While the incentive reached many Americans with urgent financial needs and included one of the largest poverty reduction legislative efforts in decades, it also included many Americans with incentive payments that plowed it into the market and increased savings. The country’s savings rate is at its highest level since World War II, and disposable income has seen its biggest gain in 14 years at 7%, doubling its 2019 profit. “And that was a boom year,” said Englund.

The “sale in May” theory is a misnomer. According to CFRA data, the average change in the price of stocks over the May to October period is better than the return on World War II cash, and 63% of stocks rose over the period. “If you’ve got a 50:50 chance and the average return is better than cash, why are there tax consequences of selling,” asked Stovall. “That’s why I always say that you are better off turning than pulling back.”

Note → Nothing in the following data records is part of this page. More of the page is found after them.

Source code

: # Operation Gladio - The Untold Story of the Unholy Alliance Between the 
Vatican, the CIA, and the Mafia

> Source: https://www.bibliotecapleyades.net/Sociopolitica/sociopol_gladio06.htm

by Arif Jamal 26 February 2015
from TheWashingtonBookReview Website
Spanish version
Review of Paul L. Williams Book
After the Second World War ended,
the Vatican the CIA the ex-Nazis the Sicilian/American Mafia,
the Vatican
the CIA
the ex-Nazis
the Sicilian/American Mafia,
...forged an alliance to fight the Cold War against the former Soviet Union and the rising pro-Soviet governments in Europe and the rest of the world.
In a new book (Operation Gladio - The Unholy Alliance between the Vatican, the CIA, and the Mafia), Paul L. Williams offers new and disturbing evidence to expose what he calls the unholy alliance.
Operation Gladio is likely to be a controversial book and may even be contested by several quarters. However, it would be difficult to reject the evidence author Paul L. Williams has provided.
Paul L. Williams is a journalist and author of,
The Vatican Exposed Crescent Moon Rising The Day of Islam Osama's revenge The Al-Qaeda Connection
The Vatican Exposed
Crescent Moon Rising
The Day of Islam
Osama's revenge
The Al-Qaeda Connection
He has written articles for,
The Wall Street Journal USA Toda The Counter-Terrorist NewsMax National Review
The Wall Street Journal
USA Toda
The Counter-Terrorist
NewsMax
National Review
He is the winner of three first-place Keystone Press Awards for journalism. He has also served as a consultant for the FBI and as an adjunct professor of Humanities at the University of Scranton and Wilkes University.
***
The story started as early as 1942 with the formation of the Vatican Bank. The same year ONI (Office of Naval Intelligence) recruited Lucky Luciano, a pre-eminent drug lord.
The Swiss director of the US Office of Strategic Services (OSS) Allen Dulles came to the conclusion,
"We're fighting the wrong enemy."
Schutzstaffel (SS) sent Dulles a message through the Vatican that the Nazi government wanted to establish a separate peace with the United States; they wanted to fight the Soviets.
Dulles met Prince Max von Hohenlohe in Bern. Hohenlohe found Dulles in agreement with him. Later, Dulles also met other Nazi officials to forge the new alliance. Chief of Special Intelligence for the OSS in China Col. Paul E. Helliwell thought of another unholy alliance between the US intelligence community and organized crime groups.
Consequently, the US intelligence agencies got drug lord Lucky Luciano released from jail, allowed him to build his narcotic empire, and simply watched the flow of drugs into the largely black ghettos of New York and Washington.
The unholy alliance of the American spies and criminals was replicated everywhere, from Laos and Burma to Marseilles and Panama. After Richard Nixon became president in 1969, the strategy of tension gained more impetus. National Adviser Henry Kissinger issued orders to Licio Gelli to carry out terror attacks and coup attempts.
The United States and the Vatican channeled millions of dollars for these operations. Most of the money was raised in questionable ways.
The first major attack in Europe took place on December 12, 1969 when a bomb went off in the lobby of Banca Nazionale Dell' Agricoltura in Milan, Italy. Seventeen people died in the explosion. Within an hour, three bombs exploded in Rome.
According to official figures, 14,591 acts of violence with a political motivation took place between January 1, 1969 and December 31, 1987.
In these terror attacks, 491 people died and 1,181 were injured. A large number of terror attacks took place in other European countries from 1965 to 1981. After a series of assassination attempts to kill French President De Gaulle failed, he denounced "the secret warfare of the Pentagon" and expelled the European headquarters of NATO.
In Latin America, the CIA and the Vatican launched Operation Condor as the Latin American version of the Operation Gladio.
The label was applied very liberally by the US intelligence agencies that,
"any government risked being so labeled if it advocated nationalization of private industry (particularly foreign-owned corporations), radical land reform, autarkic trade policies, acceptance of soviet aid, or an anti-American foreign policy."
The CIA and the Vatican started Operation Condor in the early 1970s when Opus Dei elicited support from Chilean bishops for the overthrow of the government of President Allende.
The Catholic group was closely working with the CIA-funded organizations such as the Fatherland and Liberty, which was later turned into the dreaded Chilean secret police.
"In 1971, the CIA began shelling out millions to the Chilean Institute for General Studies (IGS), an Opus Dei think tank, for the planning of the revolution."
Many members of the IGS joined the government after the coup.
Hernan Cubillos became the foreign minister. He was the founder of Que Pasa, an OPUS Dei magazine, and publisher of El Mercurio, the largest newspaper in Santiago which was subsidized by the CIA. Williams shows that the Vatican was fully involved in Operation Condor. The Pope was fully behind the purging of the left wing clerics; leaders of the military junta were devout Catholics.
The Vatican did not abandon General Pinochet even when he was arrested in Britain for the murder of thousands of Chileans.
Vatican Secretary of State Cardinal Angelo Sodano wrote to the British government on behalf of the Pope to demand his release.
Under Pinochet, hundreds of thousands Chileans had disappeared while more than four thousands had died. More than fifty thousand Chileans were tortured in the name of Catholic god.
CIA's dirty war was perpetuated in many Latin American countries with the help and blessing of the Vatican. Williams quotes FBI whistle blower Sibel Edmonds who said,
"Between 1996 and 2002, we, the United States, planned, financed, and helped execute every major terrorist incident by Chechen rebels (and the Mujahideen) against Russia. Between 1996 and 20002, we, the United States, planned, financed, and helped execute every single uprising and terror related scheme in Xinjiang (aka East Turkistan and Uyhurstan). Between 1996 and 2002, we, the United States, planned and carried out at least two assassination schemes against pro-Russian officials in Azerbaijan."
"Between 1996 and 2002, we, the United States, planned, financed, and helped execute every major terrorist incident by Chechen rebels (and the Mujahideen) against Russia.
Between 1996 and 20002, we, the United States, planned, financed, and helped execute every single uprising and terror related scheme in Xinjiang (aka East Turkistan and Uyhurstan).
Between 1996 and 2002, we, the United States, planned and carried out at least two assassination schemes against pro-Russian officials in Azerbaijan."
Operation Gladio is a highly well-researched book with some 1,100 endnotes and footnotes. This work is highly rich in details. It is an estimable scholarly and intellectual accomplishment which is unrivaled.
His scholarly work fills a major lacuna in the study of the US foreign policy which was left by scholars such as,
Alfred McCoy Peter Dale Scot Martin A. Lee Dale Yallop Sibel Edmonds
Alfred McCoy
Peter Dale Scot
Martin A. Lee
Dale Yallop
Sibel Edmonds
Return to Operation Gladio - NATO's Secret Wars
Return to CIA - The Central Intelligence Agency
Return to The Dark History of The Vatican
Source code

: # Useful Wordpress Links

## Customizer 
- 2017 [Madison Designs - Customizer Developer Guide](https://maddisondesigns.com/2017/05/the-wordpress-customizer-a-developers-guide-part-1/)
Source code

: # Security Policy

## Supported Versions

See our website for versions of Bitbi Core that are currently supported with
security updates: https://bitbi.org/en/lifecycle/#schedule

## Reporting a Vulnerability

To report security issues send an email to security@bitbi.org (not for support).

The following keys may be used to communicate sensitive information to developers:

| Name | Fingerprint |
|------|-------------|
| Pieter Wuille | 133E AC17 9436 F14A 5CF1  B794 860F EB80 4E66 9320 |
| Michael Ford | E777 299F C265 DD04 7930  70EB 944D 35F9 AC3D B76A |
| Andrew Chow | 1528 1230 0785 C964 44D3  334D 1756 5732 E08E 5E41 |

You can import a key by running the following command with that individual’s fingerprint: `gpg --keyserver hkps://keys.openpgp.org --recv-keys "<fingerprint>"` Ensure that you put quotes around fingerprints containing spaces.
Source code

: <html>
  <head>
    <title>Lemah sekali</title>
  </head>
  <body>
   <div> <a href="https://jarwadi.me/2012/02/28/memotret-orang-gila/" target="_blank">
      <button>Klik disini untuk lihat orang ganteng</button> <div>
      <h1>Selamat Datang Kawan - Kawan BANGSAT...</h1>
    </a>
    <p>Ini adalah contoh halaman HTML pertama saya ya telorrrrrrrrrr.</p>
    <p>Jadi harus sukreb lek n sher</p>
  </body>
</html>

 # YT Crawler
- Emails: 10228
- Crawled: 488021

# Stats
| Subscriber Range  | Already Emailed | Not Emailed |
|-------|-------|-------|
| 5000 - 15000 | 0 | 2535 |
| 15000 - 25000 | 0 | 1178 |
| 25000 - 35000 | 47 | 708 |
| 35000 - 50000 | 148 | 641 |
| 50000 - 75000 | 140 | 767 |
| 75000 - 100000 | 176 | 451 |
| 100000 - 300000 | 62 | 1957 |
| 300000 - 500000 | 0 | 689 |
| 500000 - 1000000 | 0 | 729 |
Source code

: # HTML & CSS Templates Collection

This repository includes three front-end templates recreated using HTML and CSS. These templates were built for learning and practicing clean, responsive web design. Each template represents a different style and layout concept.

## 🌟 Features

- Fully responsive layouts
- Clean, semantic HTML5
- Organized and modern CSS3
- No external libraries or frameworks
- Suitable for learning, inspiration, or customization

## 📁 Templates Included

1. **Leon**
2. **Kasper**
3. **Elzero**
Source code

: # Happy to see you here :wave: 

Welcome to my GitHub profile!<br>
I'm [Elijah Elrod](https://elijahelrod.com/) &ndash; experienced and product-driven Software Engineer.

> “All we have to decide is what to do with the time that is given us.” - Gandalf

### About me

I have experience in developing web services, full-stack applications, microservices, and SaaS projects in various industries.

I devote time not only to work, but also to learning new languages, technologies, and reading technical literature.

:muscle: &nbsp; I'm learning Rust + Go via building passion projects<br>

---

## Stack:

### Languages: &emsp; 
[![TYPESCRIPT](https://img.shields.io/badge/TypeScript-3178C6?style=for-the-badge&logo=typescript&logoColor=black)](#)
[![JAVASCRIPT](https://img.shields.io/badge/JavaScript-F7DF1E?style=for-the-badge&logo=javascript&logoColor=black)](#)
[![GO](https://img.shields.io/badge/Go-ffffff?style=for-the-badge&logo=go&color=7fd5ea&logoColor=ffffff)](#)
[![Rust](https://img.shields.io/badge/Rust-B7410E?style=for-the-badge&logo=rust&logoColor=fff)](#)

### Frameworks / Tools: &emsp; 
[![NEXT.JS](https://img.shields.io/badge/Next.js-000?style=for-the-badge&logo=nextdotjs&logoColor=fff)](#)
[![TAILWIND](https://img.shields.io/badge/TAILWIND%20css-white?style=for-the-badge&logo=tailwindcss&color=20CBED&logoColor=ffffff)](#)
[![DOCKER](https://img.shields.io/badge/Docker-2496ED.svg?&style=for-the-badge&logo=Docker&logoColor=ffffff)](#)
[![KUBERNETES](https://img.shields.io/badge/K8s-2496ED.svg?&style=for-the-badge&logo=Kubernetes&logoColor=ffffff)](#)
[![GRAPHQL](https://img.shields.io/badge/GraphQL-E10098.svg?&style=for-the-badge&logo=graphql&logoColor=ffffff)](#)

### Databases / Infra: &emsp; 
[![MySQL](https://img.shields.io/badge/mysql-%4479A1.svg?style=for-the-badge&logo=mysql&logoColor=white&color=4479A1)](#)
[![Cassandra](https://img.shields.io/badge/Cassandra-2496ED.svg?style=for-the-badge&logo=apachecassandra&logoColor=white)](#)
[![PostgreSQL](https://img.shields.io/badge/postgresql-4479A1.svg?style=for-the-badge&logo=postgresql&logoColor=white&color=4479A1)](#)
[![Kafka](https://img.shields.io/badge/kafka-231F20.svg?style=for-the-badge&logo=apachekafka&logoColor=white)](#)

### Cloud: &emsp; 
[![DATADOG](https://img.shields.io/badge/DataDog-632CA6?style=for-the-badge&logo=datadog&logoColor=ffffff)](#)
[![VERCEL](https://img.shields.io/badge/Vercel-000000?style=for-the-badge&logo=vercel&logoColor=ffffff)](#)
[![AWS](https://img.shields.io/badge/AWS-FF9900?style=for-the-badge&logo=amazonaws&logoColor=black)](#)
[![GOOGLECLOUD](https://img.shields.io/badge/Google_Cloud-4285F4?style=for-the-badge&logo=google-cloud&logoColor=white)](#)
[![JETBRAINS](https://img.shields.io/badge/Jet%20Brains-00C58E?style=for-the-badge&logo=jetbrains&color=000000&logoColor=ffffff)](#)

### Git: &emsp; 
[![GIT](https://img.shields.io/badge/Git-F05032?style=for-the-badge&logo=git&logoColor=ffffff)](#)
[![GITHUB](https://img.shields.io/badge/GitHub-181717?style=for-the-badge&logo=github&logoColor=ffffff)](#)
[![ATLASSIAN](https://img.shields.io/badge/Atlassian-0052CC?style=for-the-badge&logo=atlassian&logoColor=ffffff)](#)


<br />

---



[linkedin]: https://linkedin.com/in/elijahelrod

And for now, the stock market has been working through the rotation in value and out of technology for investors, although last week’s Nasdaq gains suggested investors there are looking for signs of stabilization. Industry performance since the S&P 500’s last correction in September 2020 shows that the top performing parts of the market have been energy, finance, materials and industrials.

“The very sectors that do best in a steeper yield curve environment,” said Stovall. “As the Fed continues to try not to hike rates, these are the sectors that are doing well.”

Investors who have already counted this market have proven wrong, and investors rarely give up on a trend that is working. Because of this, Stovall’s view remains “rotate rather than retreat” and make more money in value and out of growth as stock market investors continue to stick with companies operating in steeper yield curve environments.

He also pointed out a technical factor to watch before summer. On average, there is a 283 day period between S&P 500 declines of 5% or more, dating back to World War II. It’s been 190 days as of last week, which means the market isn’t “really due” for another 90 days – or in other words, the beginning of summer.

By the summer, the anecdotal evidence of prices will work against the Fed. A faster pace of recovery overseas, for example in the European economy, which has lagged behind the US, could also accelerate global demand and commodity markets.

For both inflation and the stock outlook, investors face a similar problem in the coming months: “You never know you will be at the top until you start the downward trend,” said Englund.